Materials provided:
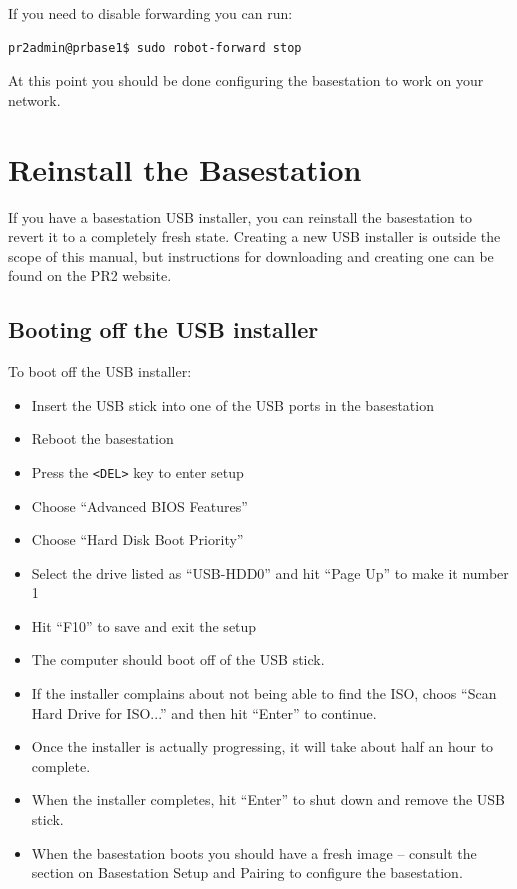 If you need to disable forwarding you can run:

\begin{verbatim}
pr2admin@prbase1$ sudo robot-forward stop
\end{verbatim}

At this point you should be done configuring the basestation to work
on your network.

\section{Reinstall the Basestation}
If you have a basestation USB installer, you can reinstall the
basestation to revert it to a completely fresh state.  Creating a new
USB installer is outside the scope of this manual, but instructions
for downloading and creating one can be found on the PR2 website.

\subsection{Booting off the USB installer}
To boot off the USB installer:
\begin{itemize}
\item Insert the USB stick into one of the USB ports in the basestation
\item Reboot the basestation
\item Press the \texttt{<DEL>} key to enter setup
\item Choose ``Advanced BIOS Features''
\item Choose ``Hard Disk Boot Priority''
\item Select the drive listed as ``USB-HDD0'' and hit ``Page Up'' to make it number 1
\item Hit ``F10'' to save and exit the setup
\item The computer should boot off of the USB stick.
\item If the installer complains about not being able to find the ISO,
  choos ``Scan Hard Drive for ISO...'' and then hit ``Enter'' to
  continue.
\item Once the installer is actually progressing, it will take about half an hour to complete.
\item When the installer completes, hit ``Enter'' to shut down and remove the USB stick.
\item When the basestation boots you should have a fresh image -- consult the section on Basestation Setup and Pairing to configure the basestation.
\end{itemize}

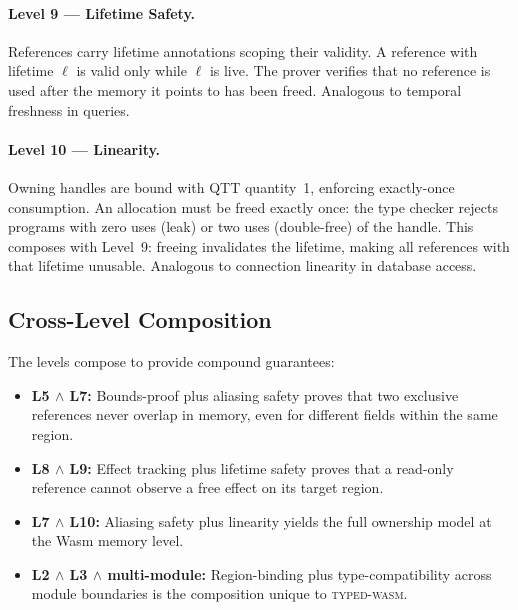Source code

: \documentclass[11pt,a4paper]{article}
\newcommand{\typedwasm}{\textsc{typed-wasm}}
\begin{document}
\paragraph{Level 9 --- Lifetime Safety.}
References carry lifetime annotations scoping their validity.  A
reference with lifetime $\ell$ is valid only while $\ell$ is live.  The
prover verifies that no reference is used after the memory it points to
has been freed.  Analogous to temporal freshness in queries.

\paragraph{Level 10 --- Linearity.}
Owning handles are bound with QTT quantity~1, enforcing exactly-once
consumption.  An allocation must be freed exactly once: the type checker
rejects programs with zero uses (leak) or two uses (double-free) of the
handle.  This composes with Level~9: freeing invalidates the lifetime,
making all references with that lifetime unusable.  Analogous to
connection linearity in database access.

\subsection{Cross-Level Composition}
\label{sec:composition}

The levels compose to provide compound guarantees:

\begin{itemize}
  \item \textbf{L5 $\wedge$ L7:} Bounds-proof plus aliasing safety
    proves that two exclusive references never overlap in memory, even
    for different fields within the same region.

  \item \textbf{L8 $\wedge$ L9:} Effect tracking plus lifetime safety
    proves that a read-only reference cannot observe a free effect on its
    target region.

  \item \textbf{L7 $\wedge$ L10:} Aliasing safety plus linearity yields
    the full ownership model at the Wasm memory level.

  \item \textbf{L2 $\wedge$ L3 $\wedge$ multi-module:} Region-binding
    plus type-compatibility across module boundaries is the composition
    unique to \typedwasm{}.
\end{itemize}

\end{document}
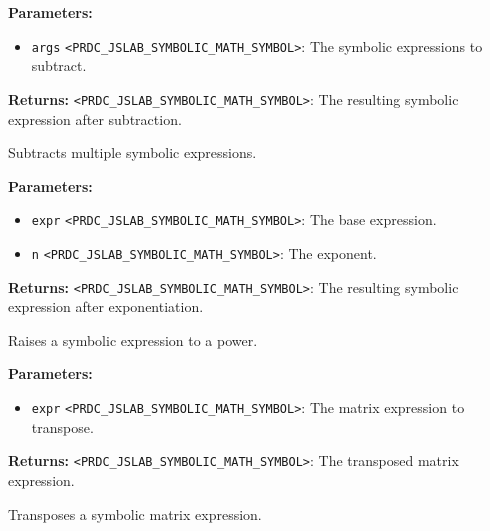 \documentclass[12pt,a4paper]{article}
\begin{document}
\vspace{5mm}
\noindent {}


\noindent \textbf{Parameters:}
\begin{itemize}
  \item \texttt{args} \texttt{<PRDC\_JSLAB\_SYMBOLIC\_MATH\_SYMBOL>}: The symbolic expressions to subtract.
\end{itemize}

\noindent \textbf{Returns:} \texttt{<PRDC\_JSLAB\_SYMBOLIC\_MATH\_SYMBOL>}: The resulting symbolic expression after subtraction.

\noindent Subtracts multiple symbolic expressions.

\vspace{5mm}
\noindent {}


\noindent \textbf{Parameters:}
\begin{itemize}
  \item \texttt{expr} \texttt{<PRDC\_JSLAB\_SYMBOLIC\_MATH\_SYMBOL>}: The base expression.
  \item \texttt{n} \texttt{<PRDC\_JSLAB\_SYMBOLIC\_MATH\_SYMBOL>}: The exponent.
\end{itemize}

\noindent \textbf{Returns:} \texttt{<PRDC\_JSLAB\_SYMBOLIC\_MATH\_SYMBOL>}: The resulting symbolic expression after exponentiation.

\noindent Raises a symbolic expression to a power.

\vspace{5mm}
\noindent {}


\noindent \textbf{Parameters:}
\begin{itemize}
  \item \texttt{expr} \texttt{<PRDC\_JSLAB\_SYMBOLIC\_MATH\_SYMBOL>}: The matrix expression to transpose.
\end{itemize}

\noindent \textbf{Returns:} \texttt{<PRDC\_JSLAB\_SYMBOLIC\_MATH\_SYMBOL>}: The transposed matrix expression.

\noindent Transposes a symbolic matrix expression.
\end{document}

Work to complete: The first line of the listing through the line with "basestation to revert": repeat exactly that span and nothing more, skipping pictures.

Reply:
 If you need to disable forwarding you can run:

\begin{verbatim}
pr2admin@prbase1$ sudo robot-forward stop
\end{verbatim}

At this point you should be done configuring the basestation to work
on your network.

\section{Reinstall the Basestation}
If you have a basestation USB installer, you can reinstall the
basestation to revert it to a completely fresh state.  Creating a new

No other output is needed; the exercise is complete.